Exercise brief:
Only lines holding the word "language" should be copied from the material.

Provided information:
* * * * * * * * *
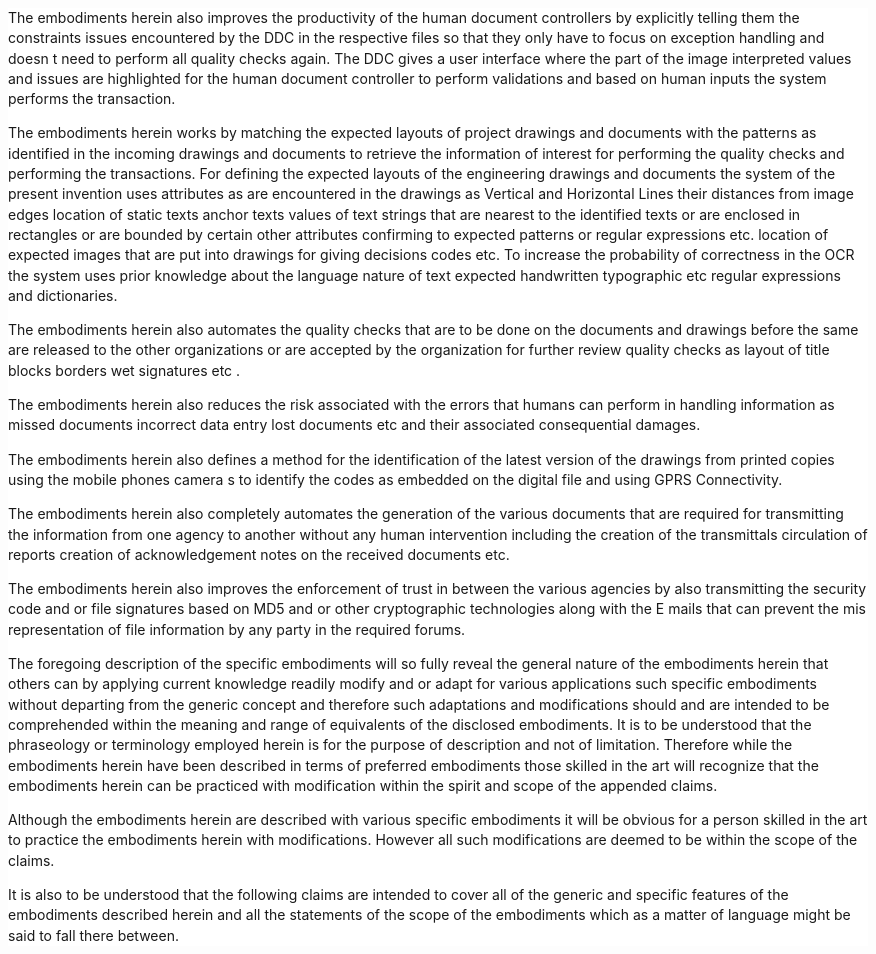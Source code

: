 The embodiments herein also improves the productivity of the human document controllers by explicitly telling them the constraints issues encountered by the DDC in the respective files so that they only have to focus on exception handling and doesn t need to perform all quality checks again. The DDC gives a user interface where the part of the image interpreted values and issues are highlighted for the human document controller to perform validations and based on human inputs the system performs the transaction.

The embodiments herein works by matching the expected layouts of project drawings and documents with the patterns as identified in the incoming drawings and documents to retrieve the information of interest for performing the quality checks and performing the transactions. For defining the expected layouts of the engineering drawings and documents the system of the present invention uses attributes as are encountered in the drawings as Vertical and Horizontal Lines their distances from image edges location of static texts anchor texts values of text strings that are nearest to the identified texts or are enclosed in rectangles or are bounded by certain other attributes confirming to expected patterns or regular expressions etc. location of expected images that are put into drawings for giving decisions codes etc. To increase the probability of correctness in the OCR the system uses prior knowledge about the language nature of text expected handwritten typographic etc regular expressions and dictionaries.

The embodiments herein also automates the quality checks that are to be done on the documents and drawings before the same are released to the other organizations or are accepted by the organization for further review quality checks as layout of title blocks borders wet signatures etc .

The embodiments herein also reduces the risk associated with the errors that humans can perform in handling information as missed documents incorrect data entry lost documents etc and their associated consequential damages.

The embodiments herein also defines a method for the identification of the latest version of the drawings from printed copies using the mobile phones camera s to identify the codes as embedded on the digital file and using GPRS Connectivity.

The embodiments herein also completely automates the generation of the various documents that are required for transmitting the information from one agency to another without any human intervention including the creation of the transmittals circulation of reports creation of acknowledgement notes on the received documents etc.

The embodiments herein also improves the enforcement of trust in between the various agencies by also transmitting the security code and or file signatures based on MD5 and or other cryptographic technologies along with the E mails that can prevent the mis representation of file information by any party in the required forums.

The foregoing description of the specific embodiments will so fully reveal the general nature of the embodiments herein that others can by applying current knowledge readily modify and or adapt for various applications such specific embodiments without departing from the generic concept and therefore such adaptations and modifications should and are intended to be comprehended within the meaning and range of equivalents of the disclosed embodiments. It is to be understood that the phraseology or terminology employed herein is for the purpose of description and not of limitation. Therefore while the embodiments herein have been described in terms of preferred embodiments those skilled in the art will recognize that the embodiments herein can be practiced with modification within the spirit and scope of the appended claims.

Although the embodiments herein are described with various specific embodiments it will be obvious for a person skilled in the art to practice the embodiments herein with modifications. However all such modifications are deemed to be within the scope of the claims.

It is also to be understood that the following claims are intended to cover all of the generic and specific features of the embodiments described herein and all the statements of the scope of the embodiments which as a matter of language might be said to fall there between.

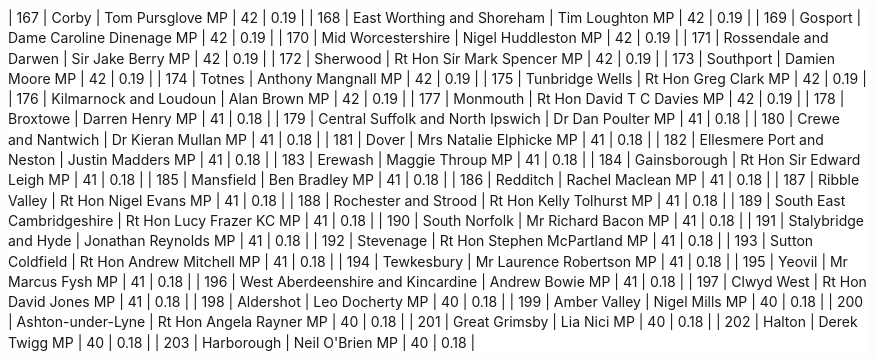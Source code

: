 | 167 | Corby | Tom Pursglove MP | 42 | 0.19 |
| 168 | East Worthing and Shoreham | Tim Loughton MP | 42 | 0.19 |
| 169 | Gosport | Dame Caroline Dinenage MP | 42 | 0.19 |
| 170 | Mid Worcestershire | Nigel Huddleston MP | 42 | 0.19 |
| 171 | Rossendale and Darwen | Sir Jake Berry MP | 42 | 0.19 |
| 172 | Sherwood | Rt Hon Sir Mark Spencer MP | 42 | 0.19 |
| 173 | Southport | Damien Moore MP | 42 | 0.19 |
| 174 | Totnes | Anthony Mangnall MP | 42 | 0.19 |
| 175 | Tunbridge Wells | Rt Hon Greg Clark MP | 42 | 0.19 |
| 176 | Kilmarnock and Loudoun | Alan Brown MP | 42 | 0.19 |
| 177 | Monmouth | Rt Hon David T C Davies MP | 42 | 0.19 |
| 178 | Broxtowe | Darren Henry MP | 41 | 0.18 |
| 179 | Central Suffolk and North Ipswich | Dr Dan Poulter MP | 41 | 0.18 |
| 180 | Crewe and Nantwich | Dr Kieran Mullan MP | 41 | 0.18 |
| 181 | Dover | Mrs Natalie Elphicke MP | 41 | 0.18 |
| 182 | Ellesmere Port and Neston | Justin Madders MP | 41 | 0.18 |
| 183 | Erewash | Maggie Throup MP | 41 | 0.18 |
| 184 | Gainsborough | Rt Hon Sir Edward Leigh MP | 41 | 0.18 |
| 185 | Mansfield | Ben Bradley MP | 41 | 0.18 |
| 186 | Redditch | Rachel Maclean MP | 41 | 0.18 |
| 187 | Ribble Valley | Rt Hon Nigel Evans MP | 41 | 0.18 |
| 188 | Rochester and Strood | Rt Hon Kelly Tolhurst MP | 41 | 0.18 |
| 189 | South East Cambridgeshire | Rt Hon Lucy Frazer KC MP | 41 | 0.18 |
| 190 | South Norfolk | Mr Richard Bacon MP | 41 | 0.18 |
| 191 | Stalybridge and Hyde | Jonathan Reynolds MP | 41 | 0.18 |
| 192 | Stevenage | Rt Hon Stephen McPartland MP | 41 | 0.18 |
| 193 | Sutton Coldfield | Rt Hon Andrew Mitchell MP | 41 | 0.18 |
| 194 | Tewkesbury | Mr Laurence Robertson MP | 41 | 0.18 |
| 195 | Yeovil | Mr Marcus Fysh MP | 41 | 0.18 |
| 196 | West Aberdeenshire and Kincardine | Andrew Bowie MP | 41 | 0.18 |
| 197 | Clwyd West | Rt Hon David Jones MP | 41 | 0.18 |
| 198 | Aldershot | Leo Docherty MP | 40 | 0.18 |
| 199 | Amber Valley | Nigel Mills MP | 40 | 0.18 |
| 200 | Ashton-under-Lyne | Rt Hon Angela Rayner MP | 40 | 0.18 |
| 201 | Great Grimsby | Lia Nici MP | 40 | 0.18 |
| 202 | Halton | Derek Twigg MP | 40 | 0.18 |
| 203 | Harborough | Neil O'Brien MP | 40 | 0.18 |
* * * * * * * * *
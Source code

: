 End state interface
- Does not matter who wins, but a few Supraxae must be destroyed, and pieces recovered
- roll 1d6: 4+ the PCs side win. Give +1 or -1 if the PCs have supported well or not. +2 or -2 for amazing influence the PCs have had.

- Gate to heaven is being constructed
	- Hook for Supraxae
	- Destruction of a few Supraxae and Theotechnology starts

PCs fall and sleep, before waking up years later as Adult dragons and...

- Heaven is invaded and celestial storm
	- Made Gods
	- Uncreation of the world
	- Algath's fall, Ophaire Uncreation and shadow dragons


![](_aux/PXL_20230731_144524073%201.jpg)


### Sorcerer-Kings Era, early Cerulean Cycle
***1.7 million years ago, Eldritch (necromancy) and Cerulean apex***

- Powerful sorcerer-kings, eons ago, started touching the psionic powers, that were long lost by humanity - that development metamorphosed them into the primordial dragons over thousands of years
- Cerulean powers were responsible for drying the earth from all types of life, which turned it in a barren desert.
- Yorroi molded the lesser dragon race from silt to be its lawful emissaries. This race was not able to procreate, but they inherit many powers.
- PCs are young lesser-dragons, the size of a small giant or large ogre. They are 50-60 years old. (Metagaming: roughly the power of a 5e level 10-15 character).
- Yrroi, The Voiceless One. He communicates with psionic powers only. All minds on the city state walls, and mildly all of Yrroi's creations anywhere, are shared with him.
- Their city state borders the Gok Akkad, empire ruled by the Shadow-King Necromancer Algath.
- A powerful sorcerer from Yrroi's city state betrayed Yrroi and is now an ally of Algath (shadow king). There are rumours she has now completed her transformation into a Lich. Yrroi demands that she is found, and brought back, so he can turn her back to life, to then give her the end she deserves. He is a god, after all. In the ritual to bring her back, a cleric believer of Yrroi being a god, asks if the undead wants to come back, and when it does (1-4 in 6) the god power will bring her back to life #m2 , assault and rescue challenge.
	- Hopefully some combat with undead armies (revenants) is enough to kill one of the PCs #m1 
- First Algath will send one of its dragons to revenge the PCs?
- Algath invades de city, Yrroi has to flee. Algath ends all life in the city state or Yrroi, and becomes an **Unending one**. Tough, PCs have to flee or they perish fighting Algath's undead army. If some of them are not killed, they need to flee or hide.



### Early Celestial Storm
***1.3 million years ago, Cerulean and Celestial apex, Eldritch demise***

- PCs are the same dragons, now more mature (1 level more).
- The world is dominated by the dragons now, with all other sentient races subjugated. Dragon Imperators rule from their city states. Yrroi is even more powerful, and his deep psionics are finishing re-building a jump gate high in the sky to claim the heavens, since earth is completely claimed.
* * * * * * * * *
Exercise result:
The embodiments herein works by matching the expected layouts of project drawings and documents with the patterns as identified in the incoming drawings and documents to retrieve the information of interest for performing the quality checks and performing the transactions. For defining the expected layouts of the engineering drawings and documents the system of the present invention uses attributes as are encountered in the drawings as Vertical and Horizontal Lines their distances from image edges location of static texts anchor texts values of text strings that are nearest to the identified texts or are enclosed in rectangles or are bounded by certain other attributes confirming to expected patterns or regular expressions etc. location of expected images that are put into drawings for giving decisions codes etc. To increase the probability of correctness in the OCR the system uses prior knowledge about the language nature of text expected handwritten typographic etc regular expressions and dictionaries.
It is also to be understood that the following claims are intended to cover all of the generic and specific features of the embodiments described herein and all the statements of the scope of the embodiments which as a matter of language might be said to fall there between.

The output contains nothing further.